マッキーの頭の体操・その7:発想力が問われる算数

 昨日、出題の算数の問題、解けたでしょうか?毎日多くの方が、私のブログをご覧になっています。その中で、この問題に取り組み、中学数学の「三平方の定理」を使わず、小学生に指導できる解答を導き出した人は、どれだけいたでしょうか。念の為に、再度問題を載せておきます。

 円の中に、下の図のように5つの正方形でできた図形が内接しています。円の直径は10cmです。では、この図の一つの正方形の面積は、何平方センチメートルでしょう。(もちろん、内接という言葉は、小学生は使いません。私が覚えている問題の設定を、設問にしただけです。)



 この問題を、三平方の定理を使って解くと、簡単に解答できます。まず、その解き方から示してみたいと思います。

 正方形の一辺の長さを1とすると、正方形が3つ続きの長方形の他の1辺の長さは、3と置くことができます。すると三平方の定理から、この長方形の対角線である斜辺の長さは、1×1+3×3=10、よってルート10となります。この対角線が、唯一数値として出ている、円の直径10cmとなっていますので、10cmをルート10で割って、1に当たる数、すなわち一つの正方形の一辺の長さを、ルート10cmと求めることができます。

したがって、一つの正方形の面積は、ルート10×ルート10=10(平方センチメートル)

 話は少しずれますが、中学生になっても、10cmの割合がルート10の時、1に当たる数、すなわちもとにする量を求めることができない生徒が多いのに、驚かされます。例えば10cmの割合が2の時、もとにする量(その割合は1)は、10÷2=5となることは、経験的に理解できますので、間違える生徒はほとんどいないでしょう。しかし、割合が分数や少数、または今回のように無理数となると、その単純な経験では、解くことができません。整数から発展させて考えることができないのです。これは、小学校算数の学習の不備と言えます。この点に関して、私のブログで繰り返し考察していますので、時間があったらご覧ください。


 では、この問題を、小学生に指導する方法で解いてみたいと思います。熟慮の末、この方法を見つけても、その人は指導のプロとは言えません。入試の制限時間は、およそ5分でしょう。その範囲内で、小学生の解き方を見つけた人のみ、正解とします。
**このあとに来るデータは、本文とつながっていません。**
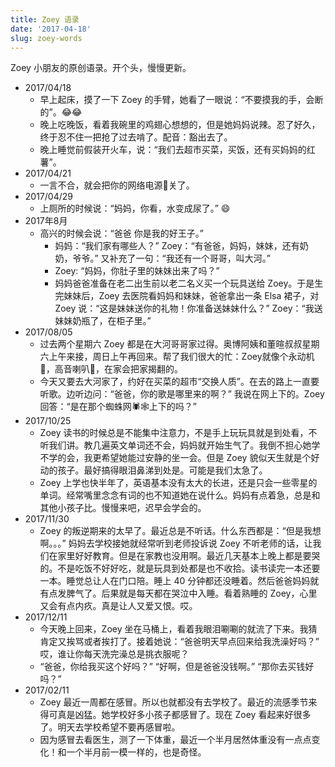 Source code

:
 ```yaml
---
title: Zoey 语录
date: '2017-04-18'
slug: zoey-words
---
```


Zoey 小朋友的原创语录。开个头，慢慢更新。

- 2017/04/18
  + 早上起床，摸了一下 Zoey 的手臂，她看了一眼说：“不要摸我的手，会断的”。😂😂
  + 晚上吃晚饭，看着我碗里的鸡翅心想想的，但是她妈妈说辣。忍了好久，终于忍不住一把抢了过去啃了。配音：豁出去了。
  + 晚上睡觉前假装开火车，说：“我们去超市买菜，买饭，还有买妈妈的红薯”。
- 2017/04/21
  + 一言不合，就会把你的网络电源:electric_plug:关了。
- 2017/04/29
  + 上厕所的时候说：“妈妈，你看，水变成尿了。” 😄
- 2017年8月
  + 高兴的时候会说：“爸爸 你是我的好王子。”
	+ 妈妈：“我们家有哪些人？” Zoey：“有爸爸，妈妈，妹妹，还有奶奶，爷爷。” 又补充了一句：“我还有一个哥哥，叫大河。”
	+ Zoey: “妈妈，你肚子里的妹妹出来了吗？”
	+ 妈妈爸爸准备在老二出生前以老二名义买一个玩具送给 Zoey。于是生完妹妹后，Zoey 去医院看妈妈和妹妹，爸爸拿出一条 Elsa 裙子，对 Zoey 说：“这是妹妹送你的礼物！你准备送妹妹什么？” Zoey：“我送妹妹奶瓶了，在柜子里。”
- 2017/08/05
  + 过去两个星期六 Zoey 都是在大河哥哥家过得。奥博阿姨和董暄叔叔星期六上午来接，周日上午再回来。帮了我们很大的忙：Zoey就像个永动机:dancer:，高音喇叭:loudspeaker:，在家会把家揭翻的。
  + 今天又要去大河家了，约好在买菜的超市“交换人质”。在去的路上一直要听歌。边听边问：“爸爸，你的歌是哪里来的啊？” 我说在网上下的。Zoey 回答：“是在那个蜘蛛网🕷🕸上下的吗？”
- 2017/10/25
  + Zoey 读书的时候总是不能集中注意力，不是手上玩玩具就是到处看，不听我们讲。教几遍英文单词还不会，妈妈就开始生气了。我倒不担心她学不学的会，我更希望她能过安静的坐一会。但是 Zoey 貌似天生就是个好动的孩子。最好搞得眼泪鼻涕到处是。可能是我们太急了。
  + Zoey 上学也快半年了，英语基本没有太大的长进，还是只会一些零星的单词。经常嘴里念念有词的也不知道她在说什么。妈妈有点着急，总是和其他小孩子比。慢慢来吧，迟早会学会的。
- 2017/11/30
  + Zoey 的叛逆期来的太早了。最近总是不听话。什么东西都是：“但是我想啊。。。” 妈妈去学校接她就经常听到老师投诉说 Zoey 不听老师的话，让我们在家里好好教育。但是在家教也没用啊。最近几天基本上晚上都是要哭的。不是吃饭不好好吃，就是玩具到处都是也不收拾。读书读完一本还要一本。睡觉总让人在门口陪。睡上 40 分钟都还没睡着。然后爸爸妈妈就有点发脾气了。后果就是每天都在哭泣中入睡。看着熟睡的 Zoey，心里又会有点内疚。真是让人又爱又恨。哎。
- 2017/12/11
  + 今天晚上回来，Zoey 坐在马桶上，看着我眼泪唰唰的就流了下来。我猜肯定又挨骂或者挨打了。接着她说：“爸爸明天早点回来给我洗澡好吗？” 哎，谁让你每天洗完澡总是挑衣服呢？
  + “爸爸，你给我买这个好吗？” “好啊，但是爸爸没钱啊。” “那你去买钱好吗？”
- 2017/02/11
  + Zoey 最近一周都在感冒。所以也就都没有去学校了。最近的流感季节来得可真是凶猛。她学校好多小孩子都感冒了。现在 Zoey 看起来好很多了。明天去学校希望不要再感冒啦。
  + 因为感冒去看医生，测了一下体重，最近一个半月居然体重没有一点点变化！和一个半月前一模一样的，也是奇怪。

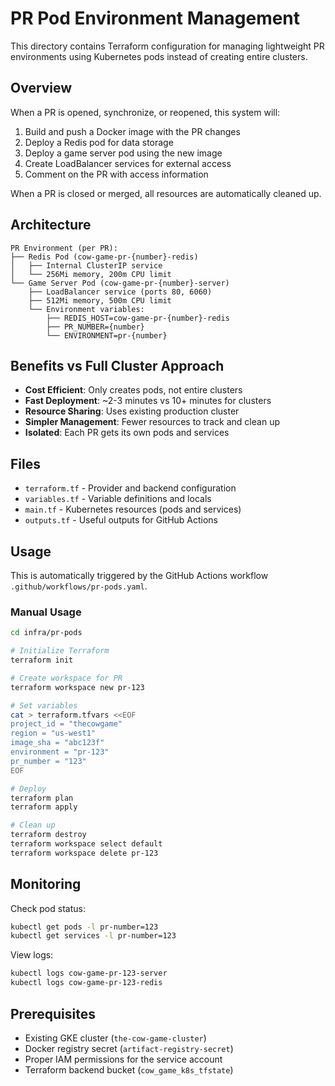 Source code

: # PR Pod Environment Management

This directory contains Terraform configuration for managing lightweight PR environments using Kubernetes pods instead of creating entire clusters.

## Overview

When a PR is opened, synchronize, or reopened, this system will:
1. Build and push a Docker image with the PR changes
2. Deploy a Redis pod for data storage
3. Deploy a game server pod using the new image
4. Create LoadBalancer services for external access
5. Comment on the PR with access information

When a PR is closed or merged, all resources are automatically cleaned up.

## Architecture

```
PR Environment (per PR):
├── Redis Pod (cow-game-pr-{number}-redis)
│   ├── Internal ClusterIP service
│   └── 256Mi memory, 200m CPU limit
└── Game Server Pod (cow-game-pr-{number}-server)
    ├── LoadBalancer service (ports 80, 6060)
    ├── 512Mi memory, 500m CPU limit
    └── Environment variables:
        ├── REDIS_HOST=cow-game-pr-{number}-redis
        ├── PR_NUMBER={number}
        └── ENVIRONMENT=pr-{number}
```

## Benefits vs Full Cluster Approach

- **Cost Efficient**: Only creates pods, not entire clusters
- **Fast Deployment**: ~2-3 minutes vs 10+ minutes for clusters
- **Resource Sharing**: Uses existing production cluster
- **Simpler Management**: Fewer resources to track and clean up
- **Isolated**: Each PR gets its own pods and services

## Files

- `terraform.tf` - Provider and backend configuration
- `variables.tf` - Variable definitions and locals
- `main.tf` - Kubernetes resources (pods and services)
- `outputs.tf` - Useful outputs for GitHub Actions

## Usage

This is automatically triggered by the GitHub Actions workflow `.github/workflows/pr-pods.yaml`.

### Manual Usage

```bash
cd infra/pr-pods

# Initialize Terraform
terraform init

# Create workspace for PR
terraform workspace new pr-123

# Set variables
cat > terraform.tfvars <<EOF
project_id = "thecowgame"
region = "us-west1"
image_sha = "abc123f"
environment = "pr-123"
pr_number = "123"
EOF

# Deploy
terraform plan
terraform apply

# Clean up
terraform destroy
terraform workspace select default
terraform workspace delete pr-123
```

## Monitoring

Check pod status:
```bash
kubectl get pods -l pr-number=123
kubectl get services -l pr-number=123
```

View logs:
```bash
kubectl logs cow-game-pr-123-server
kubectl logs cow-game-pr-123-redis
```

## Prerequisites

- Existing GKE cluster (`the-cow-game-cluster`)
- Docker registry secret (`artifact-registry-secret`)
- Proper IAM permissions for the service account
- Terraform backend bucket (`cow_game_k8s_tfstate`)  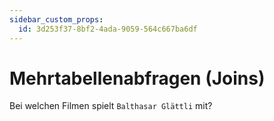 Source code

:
 ```yaml
---
sidebar_custom_props:
  id: 3d253f37-8bf2-4ada-9059-564c667ba6df
---
```

# Mehrtabellenabfragen (Joins)

Bei welchen Filmen spielt `Balthasar Glättli` mit? 


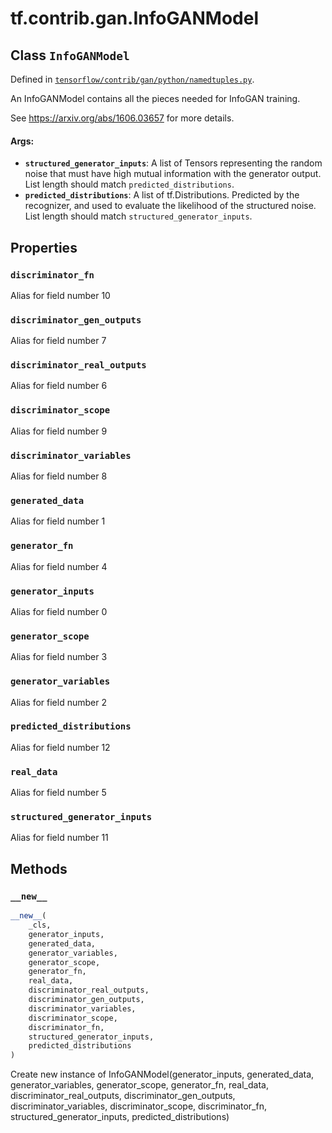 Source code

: <div itemscope itemtype="http://developers.google.com/ReferenceObject">
<meta itemprop="name" content="tf.contrib.gan.InfoGANModel" />
<meta itemprop="property" content="discriminator_fn"/>
<meta itemprop="property" content="discriminator_gen_outputs"/>
<meta itemprop="property" content="discriminator_real_outputs"/>
<meta itemprop="property" content="discriminator_scope"/>
<meta itemprop="property" content="discriminator_variables"/>
<meta itemprop="property" content="generated_data"/>
<meta itemprop="property" content="generator_fn"/>
<meta itemprop="property" content="generator_inputs"/>
<meta itemprop="property" content="generator_scope"/>
<meta itemprop="property" content="generator_variables"/>
<meta itemprop="property" content="predicted_distributions"/>
<meta itemprop="property" content="real_data"/>
<meta itemprop="property" content="structured_generator_inputs"/>
<meta itemprop="property" content="__new__"/>
</div>

# tf.contrib.gan.InfoGANModel

## Class `InfoGANModel`





Defined in [`tensorflow/contrib/gan/python/namedtuples.py`](https://www.tensorflow.org/code/tensorflow/contrib/gan/python/namedtuples.py).

An InfoGANModel contains all the pieces needed for InfoGAN training.

See https://arxiv.org/abs/1606.03657 for more details.

#### Args:

* <b>`structured_generator_inputs`</b>: A list of Tensors representing the random noise
    that must  have high mutual information with the generator output. List
    length should match `predicted_distributions`.
* <b>`predicted_distributions`</b>: A list of tf.Distributions. Predicted by the
    recognizer, and used to evaluate the likelihood of the structured noise.
    List length should match `structured_generator_inputs`.

## Properties

<h3 id="discriminator_fn"><code>discriminator_fn</code></h3>

Alias for field number 10

<h3 id="discriminator_gen_outputs"><code>discriminator_gen_outputs</code></h3>

Alias for field number 7

<h3 id="discriminator_real_outputs"><code>discriminator_real_outputs</code></h3>

Alias for field number 6

<h3 id="discriminator_scope"><code>discriminator_scope</code></h3>

Alias for field number 9

<h3 id="discriminator_variables"><code>discriminator_variables</code></h3>

Alias for field number 8

<h3 id="generated_data"><code>generated_data</code></h3>

Alias for field number 1

<h3 id="generator_fn"><code>generator_fn</code></h3>

Alias for field number 4

<h3 id="generator_inputs"><code>generator_inputs</code></h3>

Alias for field number 0

<h3 id="generator_scope"><code>generator_scope</code></h3>

Alias for field number 3

<h3 id="generator_variables"><code>generator_variables</code></h3>

Alias for field number 2

<h3 id="predicted_distributions"><code>predicted_distributions</code></h3>

Alias for field number 12

<h3 id="real_data"><code>real_data</code></h3>

Alias for field number 5

<h3 id="structured_generator_inputs"><code>structured_generator_inputs</code></h3>

Alias for field number 11



## Methods

<h3 id="__new__"><code>__new__</code></h3>

``` python
__new__(
    _cls,
    generator_inputs,
    generated_data,
    generator_variables,
    generator_scope,
    generator_fn,
    real_data,
    discriminator_real_outputs,
    discriminator_gen_outputs,
    discriminator_variables,
    discriminator_scope,
    discriminator_fn,
    structured_generator_inputs,
    predicted_distributions
)
```

Create new instance of InfoGANModel(generator_inputs, generated_data, generator_variables, generator_scope, generator_fn, real_data, discriminator_real_outputs, discriminator_gen_outputs, discriminator_variables, discriminator_scope, discriminator_fn, structured_generator_inputs, predicted_distributions)



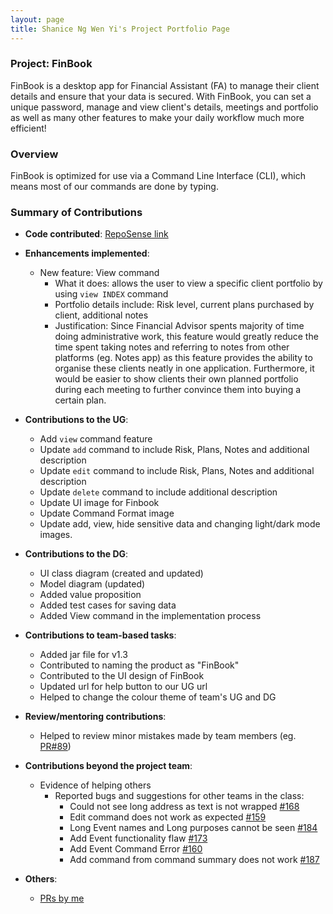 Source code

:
 ```yaml
---
layout: page
title: Shanice Ng Wen Yi's Project Portfolio Page
---
```


### Project: FinBook

FinBook is a desktop app for Financial Assistant (FA) to manage their client details and ensure that your data is
secured. With FinBook, you can set a unique password, manage and view client's details, meetings and portfolio as well
as many other features to make your daily workflow much more efficient!

### Overview

FinBook is optimized for use via a Command Line Interface (CLI), which means most of our commands are done by typing.

### Summary of Contributions

* **Code
  contributed**: [RepoSense link](https://nus-cs2103-ay2223s1.github.io/tp-dashboard/?search=shaniceng&breakdown=true)

* **Enhancements implemented**:
    * New feature: View command
        * What it does: allows the user to view a specific client portfolio by using `view INDEX` command
        * Portfolio details include: Risk level, current plans purchased by client, additional notes
        * Justification: Since Financial Advisor spents majority of time doing administrative work, this feature would
          greatly reduce the time spent taking notes and referring to notes from other platforms (eg. Notes app) as this
          feature provides the ability to organise these clients neatly in one application. Furthermore, it would be 
          easier to show clients their own planned portfolio during each meeting to further convince them into buying a 
          certain plan.

* **Contributions to the UG**:
    * Add `view` command feature
    * Update `add` command to include Risk, Plans, Notes and additional description
    * Update `edit` command to include Risk, Plans, Notes and additional description
    * Update `delete` command to include additional description
    * Update UI image for Finbook
    * Update Command Format image
    * Update add, view, hide sensitive data and changing light/dark mode images.

* **Contributions to the DG**:
    * UI class diagram (created and updated)
    * Model diagram (updated)
    * Added value proposition
    * Added test cases for saving data
    * Added View command in the implementation process

* **Contributions to team-based tasks**:
    * Added jar file for v1.3
    * Contributed to naming the product as "FinBook"
    * Contributed to the UI design of FinBook
    * Updated url for help button to our UG url
    * Helped to change the colour theme of team's UG and DG

* **Review/mentoring contributions**:
    * Helped to review minor mistakes made by team members (eg. [PR#89](https://github.com/AY2223S1-CS2103T-F11-3/tp/pull/87))

* **Contributions beyond the project team**:
    * Evidence of helping others
        * Reported bugs and suggestions for other teams in the class:
          * Could not see long address as text is not wrapped [#168](https://github.com/AY2223S1-CS2103-F09-2/tp/issues/168)
          * Edit command does not work as expected [#159](https://github.com/AY2223S1-CS2103-F09-2/tp/issues/159)
          * Long Event names and Long purposes cannot be seen [#184](https://github.com/AY2223S1-CS2103-F09-2/tp/issues/184)
          * Add Event functionality flaw [#173](https://github.com/AY2223S1-CS2103-F09-2/tp/issues/173)
          * Add Event Command Error [#160](https://github.com/AY2223S1-CS2103-F09-2/tp/issues/160)
          * Add command from command summary does not work [#187](https://github.com/AY2223S1-CS2103-F09-2/tp/issues/187)
   

* **Others**:
  * [PRs by me](https://github.com/AY2223S1-CS2103T-F11-3/tp/pulls?q=is%3Apr+author%3Ashaniceng)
 まず、与えられた円の直径10cmから、導き出される数値を考えます。・・・円周の長さ、円の面積、それから?・・・これらが、この問題の解答に連動しないことは、すぐに分かります。そこで次に考えることは、この直径が3つの正方形がつながった長方形の対角線になっていることは、先ほど示した通り、考えつく方は多いでしょう。しかし、ここから三平方は使えません

この直径を活用した図形は、他にあるかどうか考えてみます。すると、下の図のように、頂点を一つおきに結んでいくと、円に内接する一つの大きな正方形が出来上がり、その正方形の対角線が円の直径となっていることに気づきます。



 正方形の面積を求める公式は、1辺×1辺ですが、正方形はひし形の仲間ですので、対角線×対角線÷2でも、求めることができます。対角線の長さが、円の直径10cmとなっていますので、この大きな正方形の面積は、10×10÷2=50(平方センチメートル)であることが分かります。

 元の小さな正方形5つでできた図形と、この大きな正方形を重ねて考えます。すると、大きな正方形から飛び出した直角三角形4つ(斜線部分)は、中の欠けている直角三角形4つ(斜線部分)と合同になっていることが分かります。そこで、上の図のように飛び出した三角形を、欠けている三角形の部分に等積移動します。その結果、大きな一つの正方形と、小さな5つの正方形が組み合わさった元の図形の面積が、一致することが分かります。

 よって求める小さな正方形1つ分の面積は、10×10÷2=50(大きな正方形の面積=元の5つの小さな正方形が組み合わさった図形の面積)。よって、求める小さな正方形の面積は、
50÷5=10(平方センチメートル)となります。ちょっとした工夫ができれば、中3で学習する三平方を使うよりも、簡単に答えを出すことができます。

 円の直径10cmをどう使うのかを考え、それが円に内接する正方形の対角線となっていることに気づくこと。そして、その大きな正方形が、小さな正方形5つでできた図形の面積と等しいことを見抜くこと。基礎的な知識を活用するための、ちょっとした発想力を必要とする問題です。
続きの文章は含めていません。